▸ **Instructions to follow**
Reproduce word for word, from the entries below, the line with "z: 0.0594169792921", the line with "z: 0.000285137126708", and every line between them, and nothing more.

^^^^^^^^^^^^^^^^

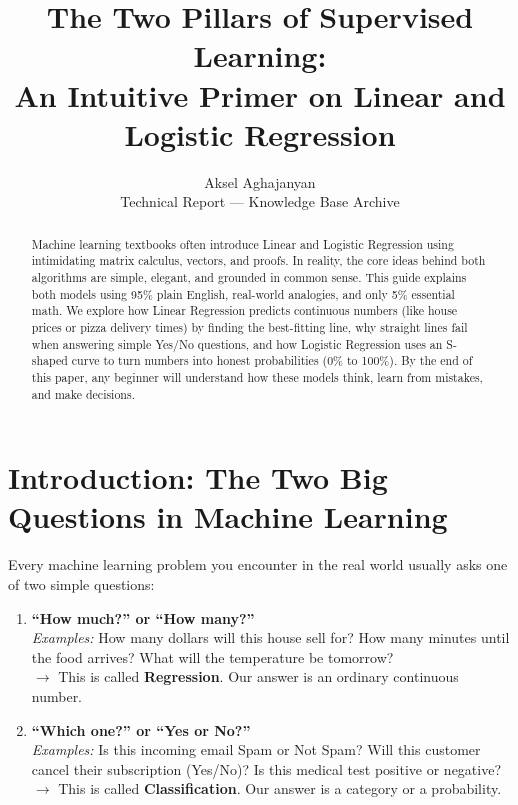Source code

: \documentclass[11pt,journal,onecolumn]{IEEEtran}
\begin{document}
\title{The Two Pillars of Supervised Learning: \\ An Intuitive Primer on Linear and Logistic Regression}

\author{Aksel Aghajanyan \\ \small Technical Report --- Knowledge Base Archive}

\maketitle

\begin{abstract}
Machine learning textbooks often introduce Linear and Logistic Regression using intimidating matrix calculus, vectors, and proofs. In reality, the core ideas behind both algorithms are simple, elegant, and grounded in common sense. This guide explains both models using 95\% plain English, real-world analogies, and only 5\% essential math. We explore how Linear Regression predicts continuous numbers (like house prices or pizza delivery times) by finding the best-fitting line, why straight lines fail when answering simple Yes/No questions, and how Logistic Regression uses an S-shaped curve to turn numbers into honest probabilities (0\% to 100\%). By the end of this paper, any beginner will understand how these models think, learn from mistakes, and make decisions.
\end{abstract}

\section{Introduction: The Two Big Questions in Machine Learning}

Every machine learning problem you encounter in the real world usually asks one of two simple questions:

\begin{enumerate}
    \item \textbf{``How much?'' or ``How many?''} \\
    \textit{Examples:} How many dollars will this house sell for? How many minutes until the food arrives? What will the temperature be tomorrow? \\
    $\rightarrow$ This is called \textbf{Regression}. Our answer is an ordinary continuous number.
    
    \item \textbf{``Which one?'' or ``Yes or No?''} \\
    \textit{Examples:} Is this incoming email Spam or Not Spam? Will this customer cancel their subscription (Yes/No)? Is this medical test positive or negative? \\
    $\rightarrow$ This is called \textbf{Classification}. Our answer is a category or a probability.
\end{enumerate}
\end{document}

^^^^^^^^^^^^^^^^

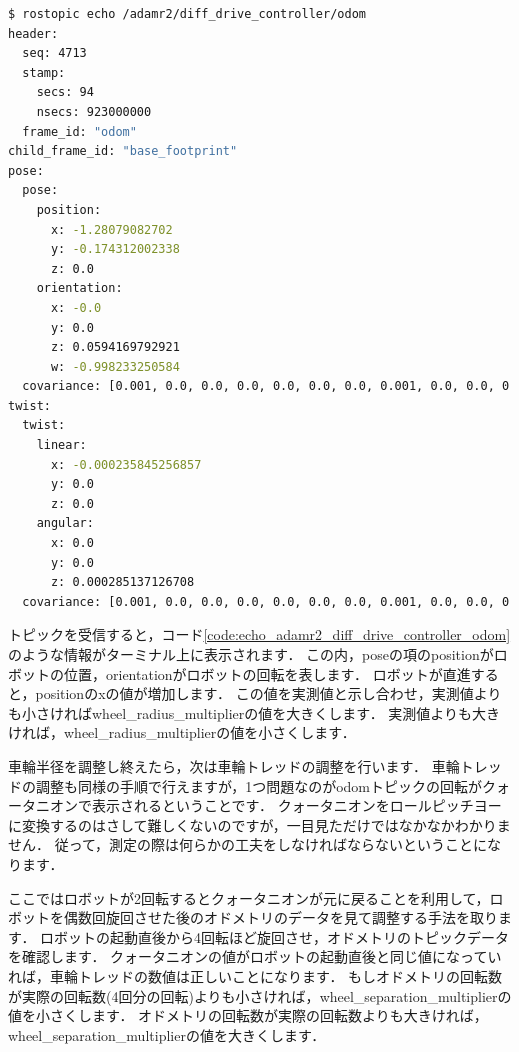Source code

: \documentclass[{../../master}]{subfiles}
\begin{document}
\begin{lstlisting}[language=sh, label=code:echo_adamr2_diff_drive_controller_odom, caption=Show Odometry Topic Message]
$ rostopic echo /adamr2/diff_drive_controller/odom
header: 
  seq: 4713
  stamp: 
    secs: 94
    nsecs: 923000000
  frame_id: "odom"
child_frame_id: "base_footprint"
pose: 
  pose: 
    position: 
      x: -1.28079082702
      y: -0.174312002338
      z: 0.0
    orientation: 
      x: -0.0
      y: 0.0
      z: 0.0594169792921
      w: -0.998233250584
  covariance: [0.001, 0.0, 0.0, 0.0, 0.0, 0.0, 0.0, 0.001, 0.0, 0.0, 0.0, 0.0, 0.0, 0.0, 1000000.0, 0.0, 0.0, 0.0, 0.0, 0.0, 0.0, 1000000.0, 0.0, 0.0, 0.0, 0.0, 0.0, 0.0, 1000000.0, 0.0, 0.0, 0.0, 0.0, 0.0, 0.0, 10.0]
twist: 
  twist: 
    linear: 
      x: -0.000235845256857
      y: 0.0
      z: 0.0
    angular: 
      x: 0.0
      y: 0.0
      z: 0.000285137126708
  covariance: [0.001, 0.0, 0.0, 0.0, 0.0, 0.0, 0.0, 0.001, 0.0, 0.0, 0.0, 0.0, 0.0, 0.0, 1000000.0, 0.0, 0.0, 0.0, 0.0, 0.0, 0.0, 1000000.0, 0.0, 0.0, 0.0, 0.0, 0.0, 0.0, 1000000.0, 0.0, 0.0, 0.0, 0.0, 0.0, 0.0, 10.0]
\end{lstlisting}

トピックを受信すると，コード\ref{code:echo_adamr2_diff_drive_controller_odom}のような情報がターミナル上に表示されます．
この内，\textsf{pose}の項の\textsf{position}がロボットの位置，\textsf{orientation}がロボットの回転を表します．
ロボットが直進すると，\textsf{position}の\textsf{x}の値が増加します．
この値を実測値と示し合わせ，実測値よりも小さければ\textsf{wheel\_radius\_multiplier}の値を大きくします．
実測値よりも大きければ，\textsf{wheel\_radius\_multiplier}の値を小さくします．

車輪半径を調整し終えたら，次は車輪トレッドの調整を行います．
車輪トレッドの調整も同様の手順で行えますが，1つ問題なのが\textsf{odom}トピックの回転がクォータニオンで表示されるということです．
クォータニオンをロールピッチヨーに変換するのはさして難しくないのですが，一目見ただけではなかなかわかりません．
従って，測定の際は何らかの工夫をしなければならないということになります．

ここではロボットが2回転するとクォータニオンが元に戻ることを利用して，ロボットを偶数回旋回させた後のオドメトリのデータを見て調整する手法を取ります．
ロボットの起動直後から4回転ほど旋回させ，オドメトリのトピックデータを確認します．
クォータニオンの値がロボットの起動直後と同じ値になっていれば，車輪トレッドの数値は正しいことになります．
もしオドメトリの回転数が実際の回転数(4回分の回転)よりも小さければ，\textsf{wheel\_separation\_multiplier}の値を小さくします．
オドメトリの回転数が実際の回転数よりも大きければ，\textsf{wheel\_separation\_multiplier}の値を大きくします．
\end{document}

^^^^^^^^^^^^^^^^

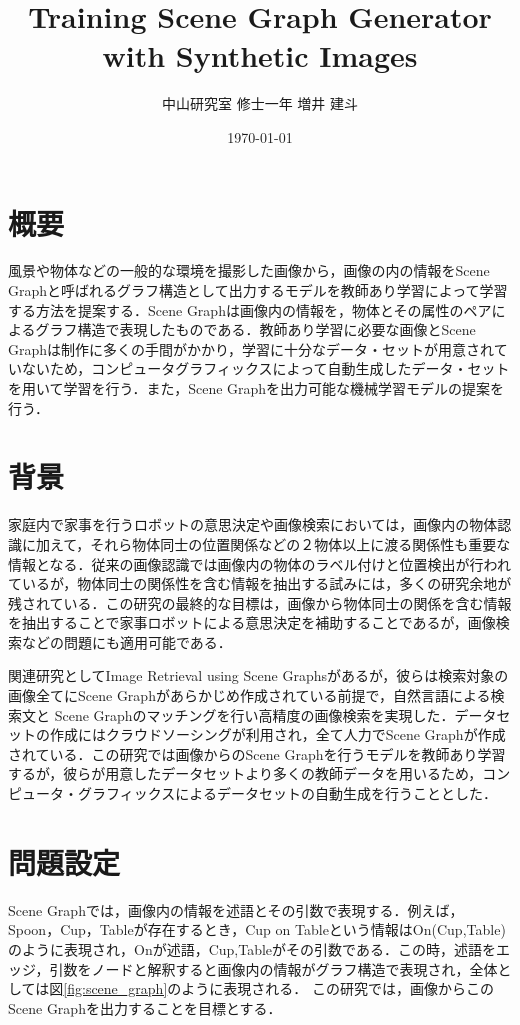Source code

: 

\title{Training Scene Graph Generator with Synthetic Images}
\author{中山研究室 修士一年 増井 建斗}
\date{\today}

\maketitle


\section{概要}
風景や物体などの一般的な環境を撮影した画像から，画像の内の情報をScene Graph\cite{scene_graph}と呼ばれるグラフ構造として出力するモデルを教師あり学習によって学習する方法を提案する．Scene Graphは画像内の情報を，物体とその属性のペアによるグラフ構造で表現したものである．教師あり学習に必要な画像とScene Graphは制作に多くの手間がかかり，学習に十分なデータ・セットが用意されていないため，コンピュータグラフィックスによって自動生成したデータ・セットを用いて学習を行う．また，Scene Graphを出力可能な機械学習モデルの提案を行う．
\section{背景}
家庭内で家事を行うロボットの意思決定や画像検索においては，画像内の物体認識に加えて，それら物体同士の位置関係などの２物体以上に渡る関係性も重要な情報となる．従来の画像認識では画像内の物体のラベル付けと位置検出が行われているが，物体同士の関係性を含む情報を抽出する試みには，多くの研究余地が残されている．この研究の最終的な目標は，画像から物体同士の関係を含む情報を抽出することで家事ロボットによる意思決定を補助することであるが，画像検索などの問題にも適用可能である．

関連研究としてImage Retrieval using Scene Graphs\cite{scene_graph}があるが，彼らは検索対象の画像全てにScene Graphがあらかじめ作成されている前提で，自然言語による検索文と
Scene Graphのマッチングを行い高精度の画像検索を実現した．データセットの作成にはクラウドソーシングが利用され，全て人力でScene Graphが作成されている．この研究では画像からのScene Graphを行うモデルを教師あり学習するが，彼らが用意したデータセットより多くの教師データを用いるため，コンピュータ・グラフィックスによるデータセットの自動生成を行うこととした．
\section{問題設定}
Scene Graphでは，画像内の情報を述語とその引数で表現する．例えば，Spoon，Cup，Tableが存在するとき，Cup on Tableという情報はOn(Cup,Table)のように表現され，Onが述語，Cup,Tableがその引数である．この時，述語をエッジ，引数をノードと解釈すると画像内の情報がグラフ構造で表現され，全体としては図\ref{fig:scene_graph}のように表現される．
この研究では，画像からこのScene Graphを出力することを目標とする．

^^^^^^^^^^^^^^^^

▸ **Your response**
      z: 0.0594169792921
      w: -0.998233250584
  covariance: [0.001, 0.0, 0.0, 0.0, 0.0, 0.0, 0.0, 0.001, 0.0, 0.0, 0.0, 0.0, 0.0, 0.0, 1000000.0, 0.0, 0.0, 0.0, 0.0, 0.0, 0.0, 1000000.0, 0.0, 0.0, 0.0, 0.0, 0.0, 0.0, 1000000.0, 0.0, 0.0, 0.0, 0.0, 0.0, 0.0, 10.0]
twist: 
  twist: 
    linear: 
      x: -0.000235845256857
      y: 0.0
      z: 0.0
    angular: 
      x: 0.0
      y: 0.0
      z: 0.000285137126708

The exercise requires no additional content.